A study from 2016 looked at adult-use cannabis legalization, which found that in Oregon and Washington State beer sales had dropped but only by an estimated two percent.

Studies like these suggest that cannabis reform can hurt alcohol sales, and it will be awhile before there’s enough data to make a more definitive determination.

Whether there is an impact, and the impact is significant, is yet to be seen but it hasn’t stopped alcohol companies from opposing cannabis reform.

The alcohol industry lobbies against cannabis reform

The alcohol industry has a history of opposing cannabis political reform efforts via campaign contributions.

For instance, in 2010 the California Beer & Beverage Distributors organization donated $10,000 to oppose a legalization initiative in California.

The Beer Distributors PAC, an organization that represents beer-distribution companies in Massachusetts, donated $25,000 to the Campaign for a Safe and Healthy Massachusetts which opposed cannabis legalization in 2016 in Massachusetts.

The Arizona Wine and Spirits Wholesale Association donated $10,000 to oppose cannabis legalization in Arizona in 2016.

Those amounts are a drop in the bucket from a political standpoint, but they are still significant in that they demonstrate the level of fear the alcohol industry has towards the cannabis movement.

Tensions continue to mount

In mid-February Molson Coors Brewing Co. listed cannabis reform as a ‘risk factor’ to its business model in reports filed with the U.S. Securities and Exchange Commission.

Below is what was stated:

“Although the ultimate impact is currently unknown, the emergence of legal cannabis in certain U.S. states and Canada may result in a shift of discretionary income away from our products or a change in consumer preferences away from beer,” officials wrote in the filing. “As a result, a shift in consumer preferences away from our products or beer or a decline in the consumption of our products could result in a material adverse effect on our business and financial results.”

Opposition to the expanding cannabis industry is not just limited to brewers either. A showdown has been underway between cannabis growers and vineyard owners.

Vineyard owners in Oregon have filed a lawsuit against nearby cannabis growers, claiming that the smell from the cannabis plants is harming the grapes that they are growing on their property.

Despite the campaign contributions to anti-cannabis efforts, filings, and lawsuits, not every alcohol company opposes reform.

Cross-industry collaboration

Some alcohol companies have decided to embrace the cannabis industry instead of opposing it.
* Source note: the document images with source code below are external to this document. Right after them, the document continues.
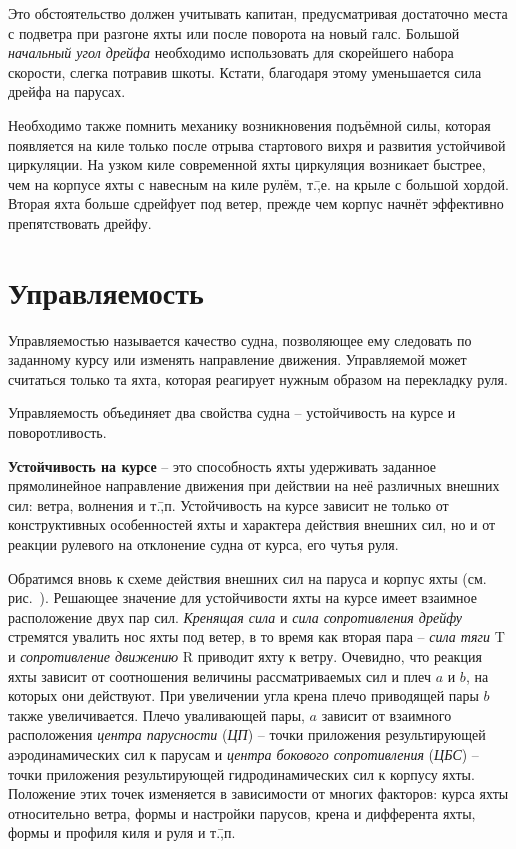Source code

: Это обстоятельство должен учитывать капитан, предусматривая достаточно
места с подветра при разгоне яхты или после поворота на новый
галс. Большой \textit{начальный угол дрейфа}
необходимо использовать для скорейшего набора скорости, слегка
потравив шкоты. Кстати, благодаря этому уменьшается сила дрейфа на
парусах.

Необходимо также помнить механику возникновения подъёмной силы,
которая появляется на киле только после отрыва стартового вихря и
развития устойчивой циркуляции. На узком киле современной яхты
циркуляция возникает быстрее, чем на корпусе яхты с навесным на киле
рулём, т.\=,е. на крыле с большой хордой. Вторая яхта больше сдрейфует
под ветер, прежде чем корпус начнёт эффективно препятствовать дрейфу.

\section{Управляемость}

Управляемостью называется качество судна, позволяющее ему следовать по
заданному курсу или изменять направление движения. Управляемой может
считаться только та яхта, которая реагирует нужным образом на
перекладку руля.

Управляемость объединяет два свойства судна \--- устойчивость на курсе
и поворотливость.

\textbf{Устойчивость на курсе} \--- это
способность яхты удерживать заданное прямолинейное направление
движения при действии на неё различных внешних сил: ветра, волнения и
т.\=,п. Устойчивость на курсе зависит не только от конструктивных
особенностей яхты и характера действия внешних сил, но и от реакции
рулевого на отклонение судна от курса, его чутья руля.

Обратимся вновь к схеме действия внешних сил на паруса и корпус яхты
(см. рис.~). Решающее значение для устойчивости яхты на курсе
имеет взаимное расположение двух пар сил. \textit{Кренящая сила}
 и \textit{сила сопротивления дрейфу}
 стремятся увалить нос
яхты под ветер, в то время как вторая пара \--- \textit{сила тяги} \ve
T и \textit{сопротивление движению} \ve
R приводит яхту к ветру. Очевидно,
что реакция яхты зависит от соотношения величины рассматриваемых сил и
плеч $a$ и $b$, на которых они действуют. При увеличении угла крена
плечо приводящей пары $b$ также увеличивается. Плечо уваливающей пары,
$a$ зависит от взаимного расположения \textit{центра парусности} (\textit{ЦП})
\--- точки приложения результирующей аэродинамических сил к парусам и
\textit{центра бокового сопротивления} (\textit{ЦБС})
\--- точки приложения результирующей гидродинамических сил к корпусу яхты. Положение этих
точек изменяется в зависимости от многих факторов: курса яхты
относительно ветра, формы и настройки парусов, крена и дифферента
яхты, формы и профиля киля и руля и т.\=,п.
The company that is probably the best example of that is Lagunitas Brewing Company.

Lagunitas once created a limited edition beer that contained cannabis terpenes (Supercritical) and has sponsored a number of cannabis events.

The company also created a beer, Undercover Investigation Shut-Down Ale, to commemorate the time the company lost its liquor license due to cannabis being consumed on company property.

In late 2017 Constellation Brands, which creates Corona beer (among others), made a massive investment in the cannabis industry with plans to create cannabis-infused alcohol beverages.

The alcohol industry pursuing plans in the cannabis industry makes some cannabis industry members and consumers worried.

It will be interesting to see if the two industries can successfully co-exist and/or collaborate, but only time will tell as it’s too soon to say for sure either way.